• Exercise aim:
Please repeat the records below exactly, but only from the line that contains "4. All interactions" onward, ending with the last line.

(Source texts of formatted documents)
- - -
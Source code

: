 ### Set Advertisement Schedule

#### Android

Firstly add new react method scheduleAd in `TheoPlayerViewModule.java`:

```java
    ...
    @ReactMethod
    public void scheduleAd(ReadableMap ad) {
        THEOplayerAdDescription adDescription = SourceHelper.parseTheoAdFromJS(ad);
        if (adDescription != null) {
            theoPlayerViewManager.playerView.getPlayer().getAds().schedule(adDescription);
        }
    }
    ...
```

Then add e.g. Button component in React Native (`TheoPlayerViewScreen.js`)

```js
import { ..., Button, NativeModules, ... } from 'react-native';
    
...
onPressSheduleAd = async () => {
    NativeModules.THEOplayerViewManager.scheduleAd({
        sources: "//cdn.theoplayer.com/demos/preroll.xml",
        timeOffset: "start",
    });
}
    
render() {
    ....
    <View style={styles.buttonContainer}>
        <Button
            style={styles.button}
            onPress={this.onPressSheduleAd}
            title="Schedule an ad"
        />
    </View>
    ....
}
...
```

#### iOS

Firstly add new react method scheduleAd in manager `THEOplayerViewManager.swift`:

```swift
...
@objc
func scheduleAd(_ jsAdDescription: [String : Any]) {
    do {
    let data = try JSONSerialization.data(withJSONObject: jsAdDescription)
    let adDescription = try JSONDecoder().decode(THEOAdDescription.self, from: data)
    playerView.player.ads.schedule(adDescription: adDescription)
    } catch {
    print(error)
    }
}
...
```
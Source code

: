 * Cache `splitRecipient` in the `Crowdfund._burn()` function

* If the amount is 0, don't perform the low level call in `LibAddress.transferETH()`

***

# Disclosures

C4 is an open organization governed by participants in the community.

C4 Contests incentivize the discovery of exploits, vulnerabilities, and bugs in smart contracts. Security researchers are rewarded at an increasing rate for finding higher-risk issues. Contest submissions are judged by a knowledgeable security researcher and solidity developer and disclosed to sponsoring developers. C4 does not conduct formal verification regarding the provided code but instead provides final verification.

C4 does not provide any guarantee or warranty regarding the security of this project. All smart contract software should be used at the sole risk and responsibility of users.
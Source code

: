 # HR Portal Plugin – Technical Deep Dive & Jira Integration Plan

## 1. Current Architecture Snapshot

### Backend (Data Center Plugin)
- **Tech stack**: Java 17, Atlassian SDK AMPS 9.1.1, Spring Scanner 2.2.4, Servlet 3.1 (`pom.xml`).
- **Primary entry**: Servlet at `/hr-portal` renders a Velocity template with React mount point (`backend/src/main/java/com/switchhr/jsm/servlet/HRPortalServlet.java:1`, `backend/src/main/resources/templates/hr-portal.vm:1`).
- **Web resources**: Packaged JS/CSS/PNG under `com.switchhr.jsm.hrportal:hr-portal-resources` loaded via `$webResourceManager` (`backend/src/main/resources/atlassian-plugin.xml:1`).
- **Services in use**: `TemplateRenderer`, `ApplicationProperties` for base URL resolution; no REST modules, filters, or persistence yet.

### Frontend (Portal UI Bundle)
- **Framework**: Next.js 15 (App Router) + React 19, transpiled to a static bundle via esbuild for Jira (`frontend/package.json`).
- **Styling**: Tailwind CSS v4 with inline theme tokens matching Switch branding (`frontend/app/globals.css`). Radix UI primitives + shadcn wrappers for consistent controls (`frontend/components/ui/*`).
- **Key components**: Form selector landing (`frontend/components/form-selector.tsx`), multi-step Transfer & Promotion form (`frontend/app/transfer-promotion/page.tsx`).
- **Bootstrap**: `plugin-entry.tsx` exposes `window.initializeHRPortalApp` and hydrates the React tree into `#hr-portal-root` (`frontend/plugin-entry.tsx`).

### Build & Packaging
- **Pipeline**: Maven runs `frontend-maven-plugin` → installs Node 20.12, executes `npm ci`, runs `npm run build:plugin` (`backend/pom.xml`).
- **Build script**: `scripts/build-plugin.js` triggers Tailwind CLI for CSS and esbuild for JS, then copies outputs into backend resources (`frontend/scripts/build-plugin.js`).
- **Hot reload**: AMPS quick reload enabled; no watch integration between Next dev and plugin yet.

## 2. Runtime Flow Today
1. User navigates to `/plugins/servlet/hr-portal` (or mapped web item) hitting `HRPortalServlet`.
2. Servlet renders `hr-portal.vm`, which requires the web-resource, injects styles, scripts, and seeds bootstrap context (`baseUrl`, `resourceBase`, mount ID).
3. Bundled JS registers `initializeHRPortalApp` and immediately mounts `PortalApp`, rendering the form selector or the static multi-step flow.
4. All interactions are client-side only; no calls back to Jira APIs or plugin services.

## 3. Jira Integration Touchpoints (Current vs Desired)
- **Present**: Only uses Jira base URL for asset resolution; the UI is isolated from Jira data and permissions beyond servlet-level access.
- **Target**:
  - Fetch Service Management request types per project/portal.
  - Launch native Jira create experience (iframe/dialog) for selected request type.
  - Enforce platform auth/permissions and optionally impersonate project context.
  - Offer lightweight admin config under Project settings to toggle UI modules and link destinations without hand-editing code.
- - -
• Your solution:
4. All interactions are client-side only; no calls back to Jira APIs or plugin services.

## 3. Jira Integration Touchpoints (Current vs Desired)
- **Present**: Only uses Jira base URL for asset resolution; the UI is isolated from Jira data and permissions beyond servlet-level access.
- **Target**:
  - Fetch Service Management request types per project/portal.
  - Launch native Jira create experience (iframe/dialog) for selected request type.
  - Enforce platform auth/permissions and optionally impersonate project context.
  - Offer lightweight admin config under Project settings to toggle UI modules and link destinations without hand-editing code.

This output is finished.